The decision to employ animation for Mansfield 66/67 was an obvious choice for the filmmakers. “It has become a fairly common practice in documentary to use animation to illustrate events or situations for which little existing film or photographic evidence exists,” Ebersole and Hughes continue. “The tragic event of Jayne Mansfield’s son being mauled by a lion at a private zoo in 1966 was one such incident. Another was that Anton LaVey laid claim that he performed an incantation atop a mountain on a stormy night to save Jayne’s son’s life. Although the use of animation to bring these moments to life could have been played for laughs, we achieved some of the most dramatic moments in the film.”
Designed and directed by Elroy Simmons and produced by Dr. Sarah Bowen, Head of Animation at the Northern Film School at Leeds Beckett University, the animated sequences evoke a classic UPA aesthetic. The animation for both the two-minute “Jungleland” sequence featuring Zoltan’s attack and the one-minute “Anton on the Mountain” sequence was produced by students at the Northern Film School.
Bowen asked Simmons -- a visiting Animation lecturer at the Northern Film School with extensive experience in cartoon animation -- to work with students on the animated sequences for the film. “One of the main intentions was to offer participating students the opportunity to learn by working on a traditional production, with actual dope sheets, etcetera,” they recount.
Simmons directed a team of ten artists during the animation production stage, laying out or keying all of the scenes in both sequences before handing them out to students. “Some undertook one role and others more,” Bowen and Simmons explain. “For example, James Gandy was Animation Assistant, Animator, and worked on Sound Breakdown. Venla Linna was Animation Assistant, Animator and Principal Background Artist. More students worked on the ‘Jungleland’ sequence, than the ‘Anton’ sequence.”
Calling on a traditional animation aesthetic, virtually all of the animation was created using pencil, paper and lightbox. Adobe Photoshop was employed to scan storyboard images, model sheets, background sketches and layouts, as well as background art. “There was a lot of animation to scan and color in Animo before having it composited in [Adobe] After Effects,” Bowen and Simmons recall. “Very occasionally, where characters walk into/through a shot, the animation would be ‘slid’ into position/hook-up position during the composite in After Effects and Animo.”
Adobe Premiere was used to construct animatics and break down the sound. “Scrubbing back and forth through the sound is easy in it,” Bowen and Simmons comment. Early tests, including a lightning strike for the Anton sequence, and the original design of Anton’s car, were produced in Adobe Flash.
The inspiration for the visual design of the animated sequences is immediately apparent to any fans of classic animation. “We looked for animation references from 1950s to mid-1960s; Jayne’s era. The initial inspiration for the visual style came from UPA productions. We love Mister Magoo and Gerald McBoing Boing (the main reference for the kids). Anton was developed as a kind of Mister Magoo’s younger, more handsome, and much more ‘wayward’ brother,” Bowen and Simmons relate.

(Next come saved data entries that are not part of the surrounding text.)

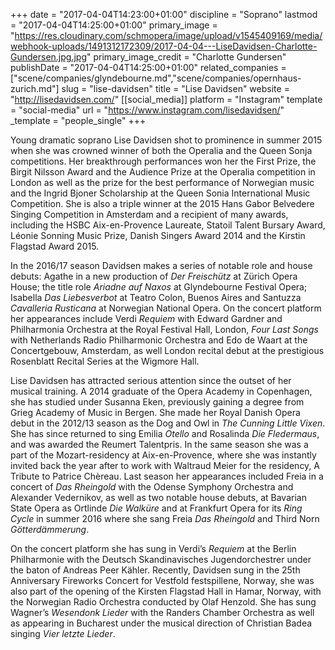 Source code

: +++
date = "2017-04-04T14:23:00+01:00"
discipline = "Soprano"
lastmod = "2017-04-04T14:25:00+01:00"
primary_image = "https://res.cloudinary.com/schmopera/image/upload/v1545409169/media/webhook-uploads/1491312172309/2017-04-04---LiseDavidsen-Charlotte-Gundersen.jpg.jpg"
primary_image_credit = "Charlotte Gundersen"
publishDate = "2017-04-04T14:25:00+01:00"
related_companies = ["scene/companies/glyndebourne.md","scene/companies/opernhaus-zurich.md"]
slug = "lise-davidsen"
title = "Lise Davidsen"
website = "http://lisedavidsen.com/"
[[social_media]]
platform = "Instagram"
template = "social-media"
url = "https://www.instagram.com/lisedavidsen/"
_template = "people_single"
+++

Young dramatic soprano Lise Davidsen shot to prominence in summer 2015 when she was crowned winner of both the Operalia and the Queen Sonja competitions. Her breakthrough performances won her the First Prize, the Birgit Nilsson Award and the Audience Prize at the Operalia competition in London as well as the prize for the best performance of Norwegian music and the Ingrid Bjoner Scholarship at the Queen Sonia International Music Competition. She is also a triple winner at the 2015 Hans Gabor Belvedere Singing Competition in Amsterdam and a recipient of many awards, including the HSBC Aix-en-Provence Laureate, Statoil Talent Bursary Award, Léonie Sonning Music Prize, Danish Singers Award 2014 and the Kirstin Flagstad Award 2015.

In the 2016/17 season Davidsen makes a series of notable role and house debuts: Agathe in a new production of *Der Freischütz* at Zürich Opera House; the title role *Ariadne auf Naxos* at Glyndebourne Festival Opera; Isabella *Das Liebesverbot* at Teatro Colon, Buenos Aires and Santuzza *Cavalleria Rusticana* at Norwegian National Opera. On the concert platform her appearances include Verdi *Requiem* with Edward Gardner and Philharmonia Orchestra at the Royal Festival Hall, London, *Four Last Songs* with Netherlands Radio Philharmonic Orchestra and Edo de Waart at the Concertgebouw, Amsterdam, as well London recital debut at the prestigious Rosenblatt Recital Series at the Wigmore Hall.

Lise Davidsen has attracted serious attention since the outset of her musical training. A 2014 graduate of the Opera Academy in Copenhagen, she has studied under Susanna Eken, previously gaining a degree from Grieg Academy of Music in Bergen. She made her Royal Danish Opera debut in the 2012/13 season as the Dog and Owl in *The Cunning Little Vixen*. She has since returned to sing Emilia *Otello* and Rosalinda *Die Fledermaus*, and was awarded the Reumert Talentpris. In the same season she was a part of the Mozart-residency at Aix-en-Provence, where she was instantly invited back the year after to work with Waltraud Meier for the residency, A Tribute to Patrice Chèreau. Last season her appearances included Freia in a concert of *Das Rheingold* with the Odense Symphony Orchestra and Alexander Vedernikov, as well as two notable house debuts, at Bavarian State Opera as Ortlinde *Die Walküre* and at Frankfurt Opera for its *Ring Cycle* in summer 2016 where she sang Freia *Das Rheingold* and Third Norn *Götterdämmerung*.

On the concert platform she has sung in Verdi’s *Requiem* at the Berlin Philharmonie with the Deutsch Skandinavisches Jugendorchestrer under the baton of Andreas Peer Kähler. Recently, Davidsen sung in the 25th Anniversary Fireworks Concert for Vestfold festspillene, Norway, she was also part of the opening of the Kirsten Flagstad Hall in Hamar, Norway, with the Norwegian Radio Orchestra conducted by Olaf Henzold. She has sung Wagner’s *Wesendonk Lieder* with the Randers Chamber Orchestra as well as appearing in Bucharest under the musical direction of Christian Badea singing *Vier letzte Lieder*.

“Todd and David found us a lot of research images but ultimately, Jayne was inspired by Hanna Barbera’s Penelope Pitstop,” Simmons continues. “Jayne’s massive bow came from a photo of her and her ‘reputation.’ The other characters were based on recollections of other DePatie-Freleng or UPA characters. Elroy is very interested in mixing drawing styles where possible, so was glad to call on a variety of references.”
The character designs went through an extensive development process. “All of the character designs were approved by Todd and David,” Simmons recounts. “For example, there was a lot of refining of Anton. Todd and David were keen that he possessed ‘swagger.’ They also explicitly requested Jayne’s lipstick and dress be bright/deep pink, and her boyfriend’s suit be brown to match the colors worn by dancers in the live-action sequences.”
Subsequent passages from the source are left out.